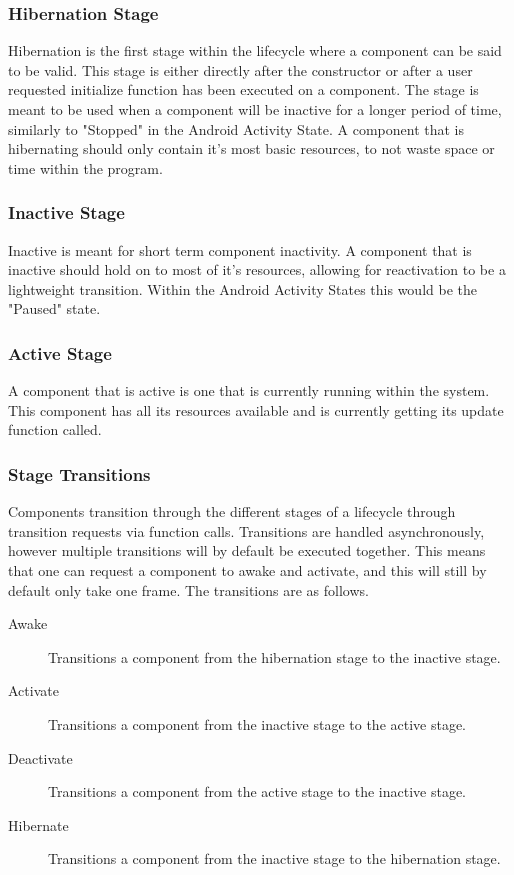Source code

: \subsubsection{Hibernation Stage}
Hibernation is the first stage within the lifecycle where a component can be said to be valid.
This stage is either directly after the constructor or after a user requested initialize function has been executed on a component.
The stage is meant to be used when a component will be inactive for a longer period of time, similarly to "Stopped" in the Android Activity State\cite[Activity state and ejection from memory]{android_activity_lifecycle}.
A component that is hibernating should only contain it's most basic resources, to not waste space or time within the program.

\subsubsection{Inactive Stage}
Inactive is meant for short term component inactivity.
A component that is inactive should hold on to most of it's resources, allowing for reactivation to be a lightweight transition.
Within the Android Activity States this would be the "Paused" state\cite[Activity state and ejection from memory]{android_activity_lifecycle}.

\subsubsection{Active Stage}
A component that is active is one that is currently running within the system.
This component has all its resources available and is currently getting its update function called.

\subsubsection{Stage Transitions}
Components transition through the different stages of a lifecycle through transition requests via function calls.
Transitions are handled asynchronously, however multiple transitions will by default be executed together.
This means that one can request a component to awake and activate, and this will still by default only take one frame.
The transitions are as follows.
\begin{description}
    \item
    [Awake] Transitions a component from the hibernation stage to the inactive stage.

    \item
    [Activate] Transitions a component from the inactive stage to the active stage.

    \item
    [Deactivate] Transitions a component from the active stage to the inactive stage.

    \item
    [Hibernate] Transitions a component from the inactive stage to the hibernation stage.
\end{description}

> _PROBLEM DESCRIPTION_: Word for word, print every record, and leave out any picture.

> _EXERCISE OUTPUT_:
Source code

: \subsubsection{Hibernation Stage}
Hibernation is the first stage within the lifecycle where a component can be said to be valid.
This stage is either directly after the constructor or after a user requested initialize function has been executed on a component.
The stage is meant to be used when a component will be inactive for a longer period of time, similarly to "Stopped" in the Android Activity State\cite[Activity state and ejection from memory]{android_activity_lifecycle}.
A component that is hibernating should only contain it's most basic resources, to not waste space or time within the program.

\subsubsection{Inactive Stage}
Inactive is meant for short term component inactivity.
A component that is inactive should hold on to most of it's resources, allowing for reactivation to be a lightweight transition.
Within the Android Activity States this would be the "Paused" state\cite[Activity state and ejection from memory]{android_activity_lifecycle}.

\subsubsection{Active Stage}
A component that is active is one that is currently running within the system.
This component has all its resources available and is currently getting its update function called.

\subsubsection{Stage Transitions}
Components transition through the different stages of a lifecycle through transition requests via function calls.
Transitions are handled asynchronously, however multiple transitions will by default be executed together.
This means that one can request a component to awake and activate, and this will still by default only take one frame.
The transitions are as follows.
\begin{description}
    \item
    [Awake] Transitions a component from the hibernation stage to the inactive stage.

    \item
    [Activate] Transitions a component from the inactive stage to the active stage.

    \item
    [Deactivate] Transitions a component from the active stage to the inactive stage.

    \item
    [Hibernate] Transitions a component from the inactive stage to the hibernation stage.
\end{description}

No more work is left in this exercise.